Roberto Clemente
Although Roberto Clemente (1934–1972) is best known today as a baseball legend, he was also a committed advocate for fairness and justice both on and off the island. The first Latino to enter the National Baseball Hall of Fame, Clemente played for the Pittsburg Pirates from1955–1972 and collected numerous awards, including four National League batting titles, two World Series Most Valuable Player Awards, and 12 Gold Glove Awards—all during a time when racial tensions loomed large in the field and nationwide and American sports leagues were just beginning to desegregate. As a politically engaged Puerto Rican black man, Clemente was dedicated to advancing civil and human rights through his everyday actions and more ambitious long-term projects. He spent his off-seasons involved in community work in Latin America and the Caribbean, and was committed to using baseball to educate, inspire, and uplift communities. Clemente’s biggest ambition was to build Ciudad Deportiva, a sports complex for disadvantaged families in Puerto Rico where children and teens could develop through sports, which was completed after his death.
Clemente’s anti-racist activism and resistance took many forms. Although sports journalists tried to diminish Clemente by mocking his accent and attempted to Anglicize his name as “Bob,” he refused to be whitewashed. Whenever he had the chance, Clemente affirmed his identity by asserting his given name “Roberto” and addressing his family in Spanish on local news networks.

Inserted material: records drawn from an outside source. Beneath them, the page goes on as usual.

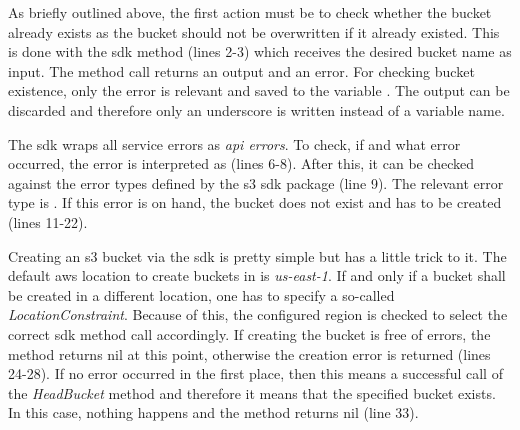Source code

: As briefly outlined above, the first action must be to check whether the bucket already exists as the bucket should not be overwritten if it already existed.
This is done with the \ac{sdk} method  (lines 2-3) which receives the desired bucket name as input.
The method call returns an output and an error.
For checking bucket existence, only the error is relevant and saved to the variable .
The output can be discarded and therefore only an underscore is written instead of a variable name.

The \ac{sdk} wraps all service errors as \emph{\ac{api} errors}.
To check, if and what error occurred, the error is interpreted as  (lines 6-8).
After this, it can be checked against the error types defined by the \ac{s3} \ac{sdk} package (line 9).
The relevant error type is .
If this error is on hand, the bucket does not exist and has to be created (lines 11-22).

Creating an \ac{s3} bucket via the \ac{sdk} is pretty simple but has a little trick to it.
The default \ac{aws} location to create buckets in is \emph{us-east-1}.
If and only if a bucket shall be created in a different location, one has to specify a so-called \emph{LocationConstraint}.
Because of this, the configured region is checked to select the correct \ac{sdk} method call accordingly.
If creating the bucket is free of errors, the method returns nil at this point, otherwise the creation error is returned (lines 24-28).
If no error occurred in the first place, then this means a successful call of the \emph{HeadBucket} method and therefore it means that the specified bucket exists.
In this case, nothing happens and the method returns nil (line 33).



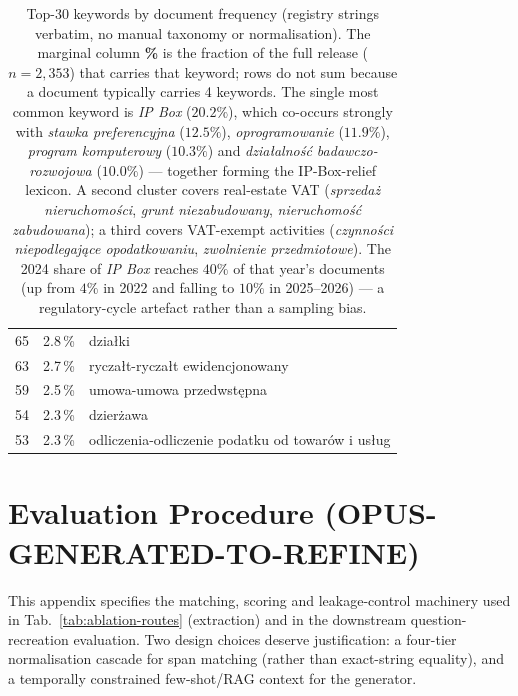 \begin{table}[!htb]
\begin{tabular}{@{}rrl@{}}
 65 &  2.8\,\% & dzia\l{}ki \\
 63 &  2.7\,\% & rycza\l{}t-rycza\l{}t ewidencjonowany \\
 59 &  2.5\,\% & umowa-umowa przedwst\k{e}pna \\
 54 &  2.3\,\% & dzier\.zawa \\
 53 &  2.3\,\% & odliczenia-odliczenie podatku od towar\'ow i us\l{}ug \\
\bottomrule
\end{tabular}
\caption{Top-30 keywords by document frequency (registry strings
verbatim, no manual taxonomy or normalisation). The marginal column
\textbf{\%} is the fraction of the full release ($n=2{,}353$) that
carries that keyword; rows do not sum because a document typically
carries 4 keywords. The single most common keyword is \textit{IP Box}
($20.2\%$), which co-occurs strongly with \textit{stawka preferencyjna}
($12.5\%$), \textit{oprogramowanie} ($11.9\%$), \textit{program
komputerowy} ($10.3\%$) and \textit{dzia\l{}alno\'s\'c badawczo-rozwojowa}
($10.0\%$) --- together forming the IP-Box-relief lexicon. A second
cluster covers real-estate VAT (\textit{sprzeda\.z nieruchomo\'sci},
\textit{grunt niezabudowany}, \textit{nieruchomo\'s\'c zabudowana});
a third covers VAT-exempt activities (\textit{czynno\'sci niepodlegaj\k{a}ce
opodatkowaniu}, \textit{zwolnienie przedmiotowe}). The 2024 share of
\textit{IP Box} reaches $40\%$ of that year's documents (up from
$4\%$ in 2022 and falling to $10\%$ in 2025--2026) --- a
regulatory-cycle artefact rather than a sampling bias.}
\label{tab:topic-distribution}
\end{table}


\section{Evaluation Procedure (OPUS-GENERATED-TO-REFINE)}
\label{app:evaluation}

This appendix specifies the matching, scoring and leakage-control
machinery used in Tab.~\ref{tab:ablation-routes} (extraction) and in
the downstream question-recreation evaluation. Two design choices
deserve justification: a four-tier normalisation cascade for span
matching (rather than exact-string equality), and a temporally
constrained few-shot/RAG context for the generator.

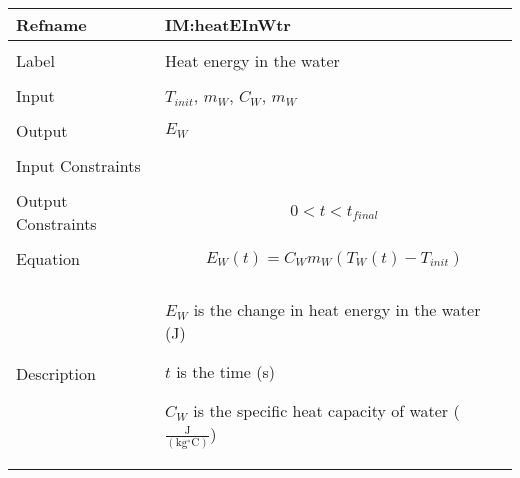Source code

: \documentclass[12pt]{article}
\begin{document}
 \noindent \begin{minipage}{\textwidth}
\begin{tabular}{p{} p{}}
\toprule \textbf{Refname} & \textbf{IM:heatEInWtr}
\label{IM:heatEInWtr}
\\ \midrule \\
Label & Heat energy in the water
        \\ \midrule \\
        Input & ${T_{init}}$, ${m_{W}}$, ${C_{W}}$, ${m_{W}}$
                \\ \midrule \\
                Output & ${E_{W}}$
                         \\ \midrule \\
                         Input Constraints & \\ \midrule \\
                                             Output Constraints & \begin{displaymath}
                                                                  0<t<{t_{final}}
                                                                  \end{displaymath}
                                                                  \\ \midrule \\
                                                                  Equation & \begin{displaymath}
                                                                             {E_{W}}\left(t\right)={C_{W}} {m_{W}} \left({T_{W}}\left(t\right)-{T_{init}}\right)
                                                                             \end{displaymath}
                                                                             \\ \midrule \\
                                                                             Description & \begin{symbDescription}
                                                                                           \item{${E_{W}}$ is the change in heat energy in the water (J)}
                                                                                           \item{$t$ is the time (s)}
                                                                                           \item{${C_{W}}$ is the specific heat capacity of water ($\frac{\text{J}}{(\text{kg}{}^{\circ}\text{C})}$)}

\end{symbDescription}
\end{tabular}
\end{minipage}
\end{document}
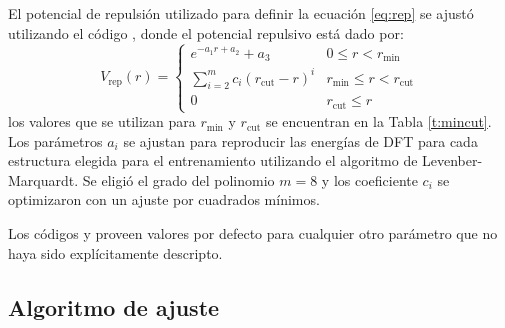 El potencial de repulsión utilizado para definir la ecuación \ref{eq:rep} 
se ajustó utilizando el código  \cite{tango}, donde el potencial 
repulsivo está dado por:
\begin{equation}\label{eq:v_rep}
    V_{\text{rep}}(r) = \begin{cases}
        e^{-a_1r+a_2}+a_3 & 0\le r<r_{\min}\\
        \displaystyle\sum_{i=2}^m c_i\left(r_{\text{cut}}-r\right)^i & r_{\min}\le r < r_{\text{cut}}\\
        0 & r_{\text{cut}} \le r
    \end{cases}
\end{equation}
los valores que se utilizan para $r_{\min}$ y $r_{\text{cut}}$ se encuentran
en la Tabla \ref{t:mincut}. Los parámetros $a_i$ se ajustan para reproducir las 
energías de DFT para cada estructura elegida para el entrenamiento utilizando el 
algoritmo de Levenber-Marquardt. Se eligió el grado del polinomio $m = 8$ y 
los coeficiente $c_i$ se optimizaron con un ajuste por cuadrados mínimos.
\begin{table}[h!]
    \centering
    \caption{Valores de $r_{\min}$ y $r_{\text{cut}}$ utilizados en la ecuación
    \ref{eq:v_rep}}
    \setlength\extrarowheight{2pt}
    \label{t:mincut}
\end{table}

Los códigos  y  proveen valores por defecto para 
cualquier otro parámetro que no haya sido explícitamente descripto. 


\subsection{Algoritmo de ajuste}\label{s:algfit}

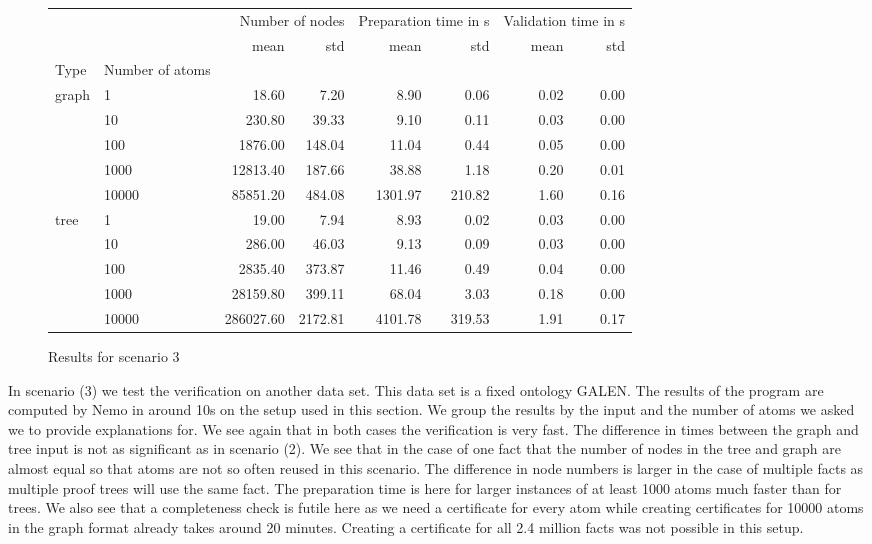 \begin{figure}
    \centering
    \begin{tabular}{llrrrrrr}
        &  & \multicolumn{2}{r}{Number of nodes} & \multicolumn{2}{r}{Preparation time in s} & \multicolumn{2}{r}{Validation time in s} \\
        &  & mean & std & mean & std & mean & std \\
       Type & Number of atoms &  &  &  &  &  &  \\
       \multirow[c]{5}{*}{graph} & 1 & 18.60 & 7.20 & 8.90 & 0.06 & 0.02 & 0.00 \\
        & 10 & 230.80 & 39.33 & 9.10 & 0.11 & 0.03 & 0.00 \\
        & 100 & 1876.00 & 148.04 & 11.04 & 0.44 & 0.05 & 0.00 \\
        & 1000 & 12813.40 & 187.66 & 38.88 & 1.18 & 0.20 & 0.01 \\
        & 10000 & 85851.20 & 484.08 & 1301.97 & 210.82 & 1.60 & 0.16 \\
       \multirow[c]{5}{*}{tree} & 1 & 19.00 & 7.94 & 8.93 & 0.02 & 0.03 & 0.00 \\
        & 10 & 286.00 & 46.03 & 9.13 & 0.09 & 0.03 & 0.00 \\
        & 100 & 2835.40 & 373.87 & 11.46 & 0.49 & 0.04 & 0.00 \\
        & 1000 & 28159.80 & 399.11 & 68.04 & 3.03 & 0.18 & 0.00 \\
        & 10000 & 286027.60 & 2172.81 & 4101.78 & 319.53 & 1.91 & 0.17 \\
       \end{tabular}
       
       \caption{Results for scenario 3}
       \label{res:scenario3}
\end{figure}
In scenario (3) we test the verification on another data set. This data set is a fixed ontology GALEN. The results of the program are computed by Nemo in around 10s on the setup used in this section. We group the results by the input and the number of atoms we asked we to provide explanations for. We see again that in both cases the verification is very fast. The difference in times between the graph and tree input is not as significant as in scenario (2). We see that in the case of one fact that the number of nodes in the tree and graph are almost equal so that atoms are not so often reused in this scenario. The difference in node numbers is larger in the case of multiple facts as multiple proof trees will use the same fact. The preparation time is here for larger instances of at least 1000 atoms much faster than for trees. We also see that a completeness check is futile here as we need a certificate for every atom while creating certificates for 10000 atoms in the graph format already takes around 20 minutes. Creating a certificate for all 2.4 million facts was not possible in this setup.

Despite the fact the his team’s fan base was largely white, Clemente overtly challenged racism in Major League Baseball. When Martin Luther King was killed, Clemente was able to convince and mobilize his team to reschedule the1968 season opener, which had been scheduled for the day after King’s death. He also fought against Jim Crow practices. At that time, when sports teams toured, it was also the expectation that black players remain on the bus while their white teammates ate at restaurants, waiting for them to bring back food. However, when the Pittsburgh Pirates trained in the South, Clemente demanded that the Pirates provide him and the other black players a station-wagon so they could go to restaurants that served blacks. These seemingly small actions brought issues of social inequality to audiences that had little reason to confront them.
Clemente’s struggles on and off the field extended to his international activism. His ethics of love and hospitality may be best exemplified through his dedication to providing humanitarian aid to Nicaragua after the 1972 earthquake in Managua. Once he discovered that the food and aid that was planned to be delivered to Nicaragua was being confiscated by the Somoza dictatorship, Clemente immediately mobilized to raise over $150,000 in cash and clothing, which he planned to personally deliver to the Nicaraguan people. Clemente worked twenty hours a day during the earthquake relief drive, even sacrificing his Christmas to oversee donations. Clemente, however, was never able to deliver the supplies as the plane he boarded crashed before reaching Nicaragua. Despite his untimely death, throughout his life, Clemente challenged racial barriers, and worked arduously to create a more equitable world for blacks, Latinos, and Afro-Latinos.
For further reading, Adrian Burgos Jr., Playing America’s Game: Baseball, Latinos, and the Color Line (Berkeley: University of California Press, 2007), David Maraniss, Clemente: The Passion and Grace of Baseball’s Last Hero (New York: Simon & Shuster, 2006), and Bruce Markusen, The Team that Changed Baseball: Roberto Clemente and the 1971 Pittsburg Pirates (Yardley, PA: Westholme Publishing, 2006).